I am trying to automate removing outliers from a Pandas dataframe using IQR as the parameter and putting the variables in a list.
This code works - (where dummy_df is the dataframe and 'pdays' is the first variable I want to remove outliers for).
q1 = np.percentile(dummy_df['pdays'], 25, interpolation = 'midpoint')
q3 = np.percentile(dummy_df['pdays'], 75, interpolation = 'midpoint')
iqr = q3 - q1
upper = np.where(dummy_df['pdays'] >= (q3+1.5*iqr))
lower = np.where(dummy_df['pdays'] <= (q1-1.5*iqr))
dummy_df.drop(upper[0], inplace = True)
dummy_df.drop(lower[0], inplace = True)
print("New Shape: ", dummy_df.shape)
However, this doesn't -
remove_outliers = ['pdays','poutcome', 'campaign', 'previous']
for outlier in remove_outliers:
q1 = np.percentile(dummy_df[outlier], 25, interpolation = 'midpoint')
q3 = np.percentile(dummy_df[outlier], 75, interpolation = 'midpoint')
iqr = q3 - q1
upper = np.where(dummy_df[outlier] >= (q3+1.5*iqr))

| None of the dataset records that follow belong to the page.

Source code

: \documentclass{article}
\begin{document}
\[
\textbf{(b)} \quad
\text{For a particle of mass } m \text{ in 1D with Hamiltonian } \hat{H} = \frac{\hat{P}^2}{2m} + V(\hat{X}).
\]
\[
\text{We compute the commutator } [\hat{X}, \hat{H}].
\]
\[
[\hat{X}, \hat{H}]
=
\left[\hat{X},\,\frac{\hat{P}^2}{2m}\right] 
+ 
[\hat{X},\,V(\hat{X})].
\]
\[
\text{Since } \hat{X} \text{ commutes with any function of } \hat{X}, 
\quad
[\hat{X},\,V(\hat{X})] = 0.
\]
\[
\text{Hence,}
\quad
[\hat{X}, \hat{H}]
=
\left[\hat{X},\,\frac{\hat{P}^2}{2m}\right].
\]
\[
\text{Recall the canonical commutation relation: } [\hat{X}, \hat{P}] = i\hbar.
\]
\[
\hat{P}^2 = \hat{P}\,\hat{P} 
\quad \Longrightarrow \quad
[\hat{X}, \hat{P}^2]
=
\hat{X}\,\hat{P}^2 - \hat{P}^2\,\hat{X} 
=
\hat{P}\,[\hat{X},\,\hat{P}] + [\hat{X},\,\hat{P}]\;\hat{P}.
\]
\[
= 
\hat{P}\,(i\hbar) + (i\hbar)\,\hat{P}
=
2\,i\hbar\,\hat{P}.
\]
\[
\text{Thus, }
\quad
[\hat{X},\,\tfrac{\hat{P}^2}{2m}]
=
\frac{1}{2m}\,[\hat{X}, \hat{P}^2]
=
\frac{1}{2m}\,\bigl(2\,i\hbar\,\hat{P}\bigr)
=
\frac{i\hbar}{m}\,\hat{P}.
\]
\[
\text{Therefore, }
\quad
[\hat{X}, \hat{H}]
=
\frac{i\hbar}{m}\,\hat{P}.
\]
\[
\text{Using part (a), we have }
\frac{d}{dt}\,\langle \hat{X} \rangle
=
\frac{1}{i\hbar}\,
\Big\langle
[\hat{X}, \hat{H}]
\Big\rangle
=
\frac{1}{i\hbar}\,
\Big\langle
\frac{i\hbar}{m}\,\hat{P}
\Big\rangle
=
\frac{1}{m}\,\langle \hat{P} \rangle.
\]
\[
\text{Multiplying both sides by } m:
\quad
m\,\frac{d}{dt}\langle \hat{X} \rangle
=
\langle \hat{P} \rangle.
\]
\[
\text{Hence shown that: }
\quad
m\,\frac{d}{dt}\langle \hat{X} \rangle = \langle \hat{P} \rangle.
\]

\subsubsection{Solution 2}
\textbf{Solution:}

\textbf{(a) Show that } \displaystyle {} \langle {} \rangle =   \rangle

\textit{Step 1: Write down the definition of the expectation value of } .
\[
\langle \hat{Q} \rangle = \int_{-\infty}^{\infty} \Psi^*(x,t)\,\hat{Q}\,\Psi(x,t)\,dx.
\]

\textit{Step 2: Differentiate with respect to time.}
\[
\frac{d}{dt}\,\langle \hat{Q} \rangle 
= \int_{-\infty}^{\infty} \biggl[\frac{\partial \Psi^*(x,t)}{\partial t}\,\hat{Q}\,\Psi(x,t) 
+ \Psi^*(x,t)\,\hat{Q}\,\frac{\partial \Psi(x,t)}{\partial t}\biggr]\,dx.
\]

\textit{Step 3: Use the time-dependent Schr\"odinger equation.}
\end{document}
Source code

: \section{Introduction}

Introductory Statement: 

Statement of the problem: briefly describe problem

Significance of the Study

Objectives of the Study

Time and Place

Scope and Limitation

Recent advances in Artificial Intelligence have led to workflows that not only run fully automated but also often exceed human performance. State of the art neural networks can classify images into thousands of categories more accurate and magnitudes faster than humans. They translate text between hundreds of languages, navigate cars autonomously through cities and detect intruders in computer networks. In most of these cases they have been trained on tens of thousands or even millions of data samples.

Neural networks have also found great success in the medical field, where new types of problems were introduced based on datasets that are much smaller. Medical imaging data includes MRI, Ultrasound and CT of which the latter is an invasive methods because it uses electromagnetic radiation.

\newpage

lower = np.where(dummy_df[outlier] <= (q1-1.5*iqr))
dummy_df.drop(upper[0], inplace = True)
dummy_df.drop(lower[0], inplace = True)
print("New Shape: ", dummy_df.shape)
The error I am getting is different datatypes. But why? Isnt it the same thing? What am I missing?
I want to be able to run a For loop since I am going to be doing trial and error on the decision tree for the best accuracy. Dont want to be writing code every time I need to drop a variable or add a variable for which I want to remove outliers.
I have tried putting the dummy_df['pdays] etc in the remove_outliers list, as well as dummy_df.pdays, etc... I have tried using loc and iloc - though I don't think that's applicable. Not sure what to do next. Important thing is, I need to understand what is the difference - what am I missing?
Based on comments on the original post, I suggest you do the following and revamp your solution.
I believe this answer provides a quick solution to your problem, so remember to search on SO before posting. This will remove all rows where one (or more) of the wanted column values is an outlier.
cols = ['pdays', 'campaign', 'previous'] # The columns you want to search for outliers in
# Calculate quantiles and IQR
Q1 = dummy_df[cols].quantile(0.25) # Same as np.percentile but maps (0,1) and not (0,100)
Q3 = dummy_df[cols].quantile(0.75)
IQR = Q3 - Q1
# Return a boolean array of the rows with (any) non-outlier column values
condition = ~((dummy_df[cols] < (Q1 - 1.5 * IQR)) | (dummy_df[cols] > (Q3 + 1.5 * IQR))).any(axis=1)
# Filter our dataframe based on condition
filtered_df = dummy_df[condition]